Automatically determining class scheduling needs
July 3, 2011 10:39 AM   Subscribe

I teach at a language training school, at which there are a few hundred students. My boss recently distributed a questionnaire to all of those students to determine the best times to schedule classes for each level of language proficiency. Unfortunately, it turns out that his plan for efficient scheduling ended at the point where we got those questionnaires back. Also unfortunately, I've developed a reputation as the local computer guy (because I can replace a broken mouse and make a chart in Excel), and so the job of making sense of the data has fallen to me.

Each questionnaire has spaces for the student's name, ID number, and current language proficiency level, followed by a grid with days of the week across the top and times along the left. The idea is that we'll be able to see, for example, that intermediate students tend to want classes on Monday evenings, whereas beginners prefer Saturday morning classes. (Let's set aside, for now, the question of whether such correlations are actually likely to exist—I doubt it, but that's not my problem right now.) We should also be able to find outliers, like an individual intermediate student who can only attend classes at times that aren't convenient for any other intermediate students, so that we can talk to that student about rearranging his schedule or transferring to another center.

Two issues:

First, someone (not me) will need to enter all the data from the questionnaires into some sort of spreadsheet or database.
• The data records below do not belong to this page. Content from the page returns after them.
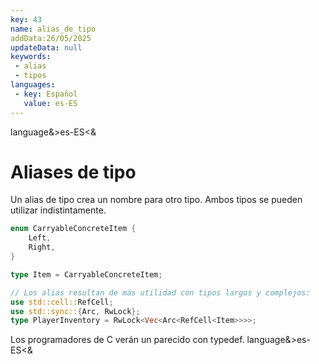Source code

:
 ```yaml
---
key: 43
name: alias_de_tipo
addData:26/05/2025
updateData: null
keywords: 
 - alias
 - tipos
languages:
 - key: Español
   value: es-ES
---
```

language&>es-ES<&
# Aliases de tipo
Un alias de tipo crea un nombre para otro tipo. Ambos tipos se pueden utilizar indistintamente.

```rust
enum CarryableConcreteItem {
    Left,
    Right,
}

type Item = CarryableConcreteItem;

// Los alias resultan de más utilidad con tipos largos y complejos:
use std::cell::RefCell;
use std::sync::{Arc, RwLock};
type PlayerInventory = RwLock<Vec<Arc<RefCell<Item>>>>;
```

Los programadores de C verán un parecido con typedef.
language&>es-ES<&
Ideally, this should happen in Microsoft Excel or Access, since we already have Office installed on all the computers. But this is fairly complex data: for each student, there's a 35-cell grid of available times, any conceivable combination of which might contain checkmarks. What's the best way to represent and store this data? I thought of making one huge Excel table with an artfully designed UserForm for data entry, but apparently UserForms can't have that many fields. Without a UserForm, the person entering the data would have thirty-five identical-looking fields to tab through horizontally for each record, which seems like it's inviting input errors. Should I instead do it in Access, maybe with student information in one table and each 2-hour block of time during which a particular student is available stored as a separate record in another table, connected to the first table via foreign key?
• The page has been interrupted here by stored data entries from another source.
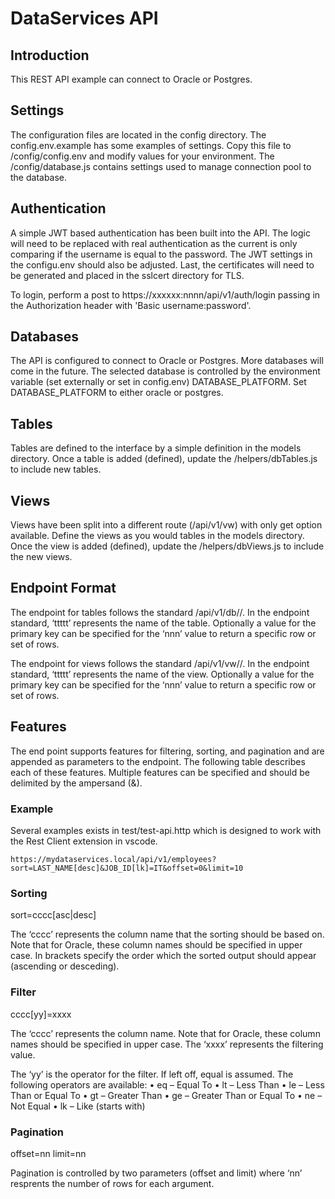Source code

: # DataServices API

## Introduction
This REST API example can connect to Oracle or Postgres.

## Settings
The configuration files are located in the config directory.  The config.env.example has some examples of settings.  Copy this file to /config/config.env and modify values for your environment.  The /config/database.js contains settings used to manage connection pool to the database.

## Authentication
A simple JWT based authentication has been built into the API.  The logic will need to be replaced with real authentication as the current is only comparing if the username is equal to the password.  The JWT settings in the configu.env should also be adjusted.  Last, the certificates will need to be generated and placed in the sslcert directory for TLS.

To login, perform a post to https://xxxxxx:nnnn/api/v1/auth/login passing in the Authorization header with 'Basic username:password'.

## Databases
The API is configured to connect to Oracle or Postgres.  More databases will come in the future.  The selected database is controlled by the environment variable (set externally or set in config.env) DATABASE_PLATFORM.  Set DATABASE_PLATFORM to either oracle or postgres.

## Tables
Tables are defined to the interface by a simple definition in the models directory.  Once a table is added (defined), update the /helpers/dbTables.js to include new tables.

## Views
Views have been split into a different route (/api/v1/vw) with only get option available.  Define the views as you would tables in the models directory.  Once the view is added (defined), update the /helpers/dbViews.js to include the new views.

## Endpoint Format
The endpoint for tables follows the standard /api/v1/db/<ttttt>/<nnn>.  In the endpoint standard, ‘ttttt’ represents the name of the table.  Optionally a value for the primary key can be specified for the ‘nnn’ value to return a specific row or set of rows.

The endpoint for views follows the standard /api/v1/vw/<ttttt>/<nnn>.  In the endpoint standard, ‘ttttt’ represents the name of the view.  Optionally a value for the primary key can be specified for the ‘nnn’ value to return a specific row or set of rows.

## Features
The end point supports features for filtering, sorting, and pagination and are appended as parameters to the endpoint.  The following table describes each of these features.  Multiple features can be specified and should be delimited by the ampersand (&).

### Example
Several examples exists in test/test-api.http which is designed to work with the Rest Client extension in vscode.

```
https://mydataservices.local/api/v1/employees?sort=LAST_NAME[desc]&JOB_ID[lk]=IT&offset=0&limit=10
```

### Sorting
sort=cccc[asc|desc]

The ‘cccc’ represents the column name that the sorting should be based on.  Note that for Oracle, these column names should be specified in upper case.  In brackets specify the order which the sorted output should appear (ascending or desceding).

### Filter
cccc[yy]=xxxx

The ‘cccc’ represents the column name.  Note that for Oracle, these column names should be specified in upper case.  The ‘xxxx’ represents the filtering value.

The ‘yy’ is the operator for the filter.  If left off, equal is assumed.  The following operators are available:
•	eq – Equal To
•	lt – Less Than
•	le – Less Than or Equal To
•	gt – Greater Than
•	ge – Greater Than or Equal To
•	ne – Not Equal
•	lk – Like (starts with)

### Pagination
offset=nn
limit=nn

Pagination is controlled by two parameters (offset and limit) where ‘nn’ resprents the number of rows for each argument.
The second problem is how to turn the data, once entered, into something useful. Here I have a little more flexibility in terms of tools: I can install software on my own computer and export the data from Excel or Access into whatever format that software requires. Again, the first goal is to find the optimal days and times for classes at each level, and the second is to identify students whose scheduling needs are significantly different from those of other students at the same level. We are not, at this stage, concerned with teacher or classroom scheduling—we just want to know when students want to have classes at each level, and which students fall significantly outside of the bell curve in this respect.

So what's the best tool for this? (Extra special brownie points if it makes colorful charts. My boss loves colorful charts.)
posted by Acetylene to Computers & Internet (9 answers total) 3 users marked this as a favorite
Best answer: Here's what I would do:


The columns are:
NAME - ID - LEVEL - MONDAY TIME PERIOD 1 - MONDAY TIME 2 - MONDAY TIME 3 - MONDAY TIME 4 (and so on with the days of the week and times)

The rows are filled in with:

NAME - ID - LEVEL - and then a 1 if they're available at that time

Sort the students by the column that is language proficiency and make a new column under each proficiency level called "total"

and then you do an autosum of the day/time period column so that you get a total. So for example, all the 1s for MONDAY TIME PERIOD 1 add up and you'll know that 32 of the 48 students at proficiency level A are available for MONDAY TIME PERIOD 1.

(And if you want to report percentages to your boss, do a formula to make a percent that would be like =B2/49 and then format that cell to "percent" and then drag the formula over to all the columns (if B2 was the total number of students that want Tuesdays 1-3 and 49 was the total number of students in that proficiency level category.))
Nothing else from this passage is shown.